By Mark Burgess | November 18, 2020 | Last updated on November 29, 2023
2 min read
House bubble
© Rafael Ben-Ari / 123RF Stock Photo

Fixed-income investors searching for yield without taking on junk bond–level risks may want to look at structured products, a U.S. portfolio manager says.

Listen to the full podcast on AdvisorToGo, powered by CIBC.

With the tight spread in U.S. investment-grade bonds, structured products such as mortgage-backed securities (MBS) and collateralized loan obligations are looking cheaper, said Sam Garza in a Nov. 4 interview. Garza is a portfolio manager overseeing macro asset allocation and collateralized loan obligation teams at DoubleLine Capital in Los Angeles, Calif.

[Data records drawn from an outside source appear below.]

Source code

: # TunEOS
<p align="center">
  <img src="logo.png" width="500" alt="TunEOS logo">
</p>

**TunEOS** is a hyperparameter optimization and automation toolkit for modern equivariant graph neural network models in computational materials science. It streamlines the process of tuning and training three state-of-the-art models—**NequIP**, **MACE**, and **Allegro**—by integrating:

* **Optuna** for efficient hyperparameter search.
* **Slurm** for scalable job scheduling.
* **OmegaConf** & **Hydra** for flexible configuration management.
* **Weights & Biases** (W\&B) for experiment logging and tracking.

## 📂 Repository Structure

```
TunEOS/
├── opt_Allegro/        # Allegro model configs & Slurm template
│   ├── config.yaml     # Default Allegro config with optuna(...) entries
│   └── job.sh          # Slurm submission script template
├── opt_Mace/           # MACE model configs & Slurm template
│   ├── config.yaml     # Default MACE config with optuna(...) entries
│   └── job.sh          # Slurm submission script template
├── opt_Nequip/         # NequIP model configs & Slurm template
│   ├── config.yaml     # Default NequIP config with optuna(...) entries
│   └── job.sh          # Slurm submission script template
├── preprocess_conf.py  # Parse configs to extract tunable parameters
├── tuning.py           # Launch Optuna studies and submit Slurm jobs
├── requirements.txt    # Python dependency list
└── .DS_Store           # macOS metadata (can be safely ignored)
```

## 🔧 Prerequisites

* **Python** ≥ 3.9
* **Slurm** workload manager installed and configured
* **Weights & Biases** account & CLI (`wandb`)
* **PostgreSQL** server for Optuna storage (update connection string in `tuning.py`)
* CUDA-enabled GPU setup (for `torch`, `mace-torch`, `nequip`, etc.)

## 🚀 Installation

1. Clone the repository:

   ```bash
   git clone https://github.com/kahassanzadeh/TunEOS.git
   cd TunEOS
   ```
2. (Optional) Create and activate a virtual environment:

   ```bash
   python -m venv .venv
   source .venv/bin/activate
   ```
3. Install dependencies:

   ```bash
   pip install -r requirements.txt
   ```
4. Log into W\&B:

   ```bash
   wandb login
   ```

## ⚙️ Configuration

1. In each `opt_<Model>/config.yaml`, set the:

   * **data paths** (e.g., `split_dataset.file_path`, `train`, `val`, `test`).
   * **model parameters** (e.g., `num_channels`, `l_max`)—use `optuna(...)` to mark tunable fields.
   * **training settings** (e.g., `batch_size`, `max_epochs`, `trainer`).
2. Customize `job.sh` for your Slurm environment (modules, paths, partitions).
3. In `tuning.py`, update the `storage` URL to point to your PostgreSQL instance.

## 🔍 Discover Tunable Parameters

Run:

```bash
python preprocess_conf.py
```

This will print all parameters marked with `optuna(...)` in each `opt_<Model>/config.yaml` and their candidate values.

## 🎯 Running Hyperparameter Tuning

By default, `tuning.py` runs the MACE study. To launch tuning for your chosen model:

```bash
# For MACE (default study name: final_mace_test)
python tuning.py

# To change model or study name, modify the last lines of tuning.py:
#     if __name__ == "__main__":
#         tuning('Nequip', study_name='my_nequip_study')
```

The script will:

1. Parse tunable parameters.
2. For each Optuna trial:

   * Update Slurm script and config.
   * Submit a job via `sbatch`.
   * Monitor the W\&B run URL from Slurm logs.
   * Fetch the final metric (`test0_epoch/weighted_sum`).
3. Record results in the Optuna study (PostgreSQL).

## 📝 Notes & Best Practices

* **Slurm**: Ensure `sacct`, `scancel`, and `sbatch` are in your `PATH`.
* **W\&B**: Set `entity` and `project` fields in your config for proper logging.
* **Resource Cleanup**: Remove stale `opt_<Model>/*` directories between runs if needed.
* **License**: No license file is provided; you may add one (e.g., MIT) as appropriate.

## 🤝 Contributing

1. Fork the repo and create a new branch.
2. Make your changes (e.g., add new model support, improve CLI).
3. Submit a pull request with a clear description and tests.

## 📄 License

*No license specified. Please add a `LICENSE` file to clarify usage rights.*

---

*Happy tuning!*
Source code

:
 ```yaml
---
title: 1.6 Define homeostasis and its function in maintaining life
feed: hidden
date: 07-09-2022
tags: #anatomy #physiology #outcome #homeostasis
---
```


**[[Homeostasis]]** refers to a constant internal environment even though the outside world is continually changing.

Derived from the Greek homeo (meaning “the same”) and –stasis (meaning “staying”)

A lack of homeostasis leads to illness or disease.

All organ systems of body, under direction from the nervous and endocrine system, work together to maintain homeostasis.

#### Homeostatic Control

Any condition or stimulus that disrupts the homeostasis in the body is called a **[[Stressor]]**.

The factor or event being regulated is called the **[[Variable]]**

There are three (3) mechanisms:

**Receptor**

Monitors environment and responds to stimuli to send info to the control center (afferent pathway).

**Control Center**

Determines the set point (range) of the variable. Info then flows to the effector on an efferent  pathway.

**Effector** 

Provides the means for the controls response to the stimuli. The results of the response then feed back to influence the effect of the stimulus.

“We have been favouring structured products versus corporates,” Garza said. “There’s more spread there. And usually there’s less interest rate duration: that’s the potential for bond prices to go down as interest rates go up.”

As in Canada, where the housing market has been on a tear, residential real estate has been one of the stronger parts of the U.S. economy, Garza said. With U.S. corporate bonds “fairly leveraged up,” he likes the “strong, stable” housing market, accessed through residential mortgage-backed securities.

Commercial real estate is less stable, but Garza said this creates opportunities in commercial mortgage-backed securities (CMBS).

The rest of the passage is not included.